Cells exposed to
hypoxia increase their synthesis of a specific set of
proteins called
oxygen regulated proteins. Recently, three of these
proteins have been identified as hemoxygenase,
Glucose Regulated
Protein 78 kilodaltons and
Glucose Regulated Protein 94 kilodaltons. In contrast, reoxygenation from hypoxic conditions increases the synthesis of the
heat shock proteins. Although the molecular signals required for regulation of both sets of
proteins by
hypoxia and reoxygenation are still under investigation, it is known that their expression is regulated at the transcriptional level. This finding suggests that these stresses work either singularly or together to control the activation of nuclear
transcription factors which bind distinct regulatory sequences in the promoter region of these genes. One possible nuclear
transcription factor which could act as a transcriptional regulator for both
hypoxia and reoxygenation gene transcription is the
heat shock transcription factor. In this report, we focused on the kinetics of HSF activation by
hypoxia in normal and tumor cell lines of murine and human origins. In cell culture, both the normal diploid cell line AG1522 and the tumor cell line JSQ-3 possess the same kinetics of HSF activation (binding to the heat shock
element) by
hypoxia, with maximal induction at or after 3 hr. We have also shown that the activation of HSF occurs in the SCCVII
tumor in vivo without clamping, but not in SCCVII cells grown in monolayers.

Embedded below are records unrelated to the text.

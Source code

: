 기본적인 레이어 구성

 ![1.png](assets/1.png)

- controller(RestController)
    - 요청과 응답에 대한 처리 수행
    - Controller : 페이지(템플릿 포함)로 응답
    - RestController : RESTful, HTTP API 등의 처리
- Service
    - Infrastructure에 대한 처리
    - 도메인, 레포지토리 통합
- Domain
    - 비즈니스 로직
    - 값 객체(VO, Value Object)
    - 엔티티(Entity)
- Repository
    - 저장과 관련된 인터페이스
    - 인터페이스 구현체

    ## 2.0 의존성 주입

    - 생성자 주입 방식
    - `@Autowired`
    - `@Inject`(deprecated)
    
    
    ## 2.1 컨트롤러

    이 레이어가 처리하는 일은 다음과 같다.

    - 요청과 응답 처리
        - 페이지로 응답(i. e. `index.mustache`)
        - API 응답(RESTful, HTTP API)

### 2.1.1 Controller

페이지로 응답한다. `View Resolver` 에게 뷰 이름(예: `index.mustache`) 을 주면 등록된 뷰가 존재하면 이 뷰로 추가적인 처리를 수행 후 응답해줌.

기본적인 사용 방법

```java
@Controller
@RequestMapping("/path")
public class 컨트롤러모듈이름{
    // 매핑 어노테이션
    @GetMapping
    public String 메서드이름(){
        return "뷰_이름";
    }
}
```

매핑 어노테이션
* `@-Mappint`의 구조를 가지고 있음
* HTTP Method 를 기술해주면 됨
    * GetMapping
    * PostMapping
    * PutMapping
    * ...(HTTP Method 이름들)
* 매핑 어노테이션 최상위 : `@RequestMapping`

When SCCVII
tumors are dissociated and allowed to reoxygenate in cell culture, HSF binding decreased in 5 hr, and was undetectable after 18 hr. Furthermore, one human
tumor biopsy tested for the presence of
hypoxia by both the pO2 histograph (Eppendorf, Germany) and HSF binding showed good agreement for both techniques. These results suggest that HSF binding may be a useful marker for monitoring the tumor hypoxia.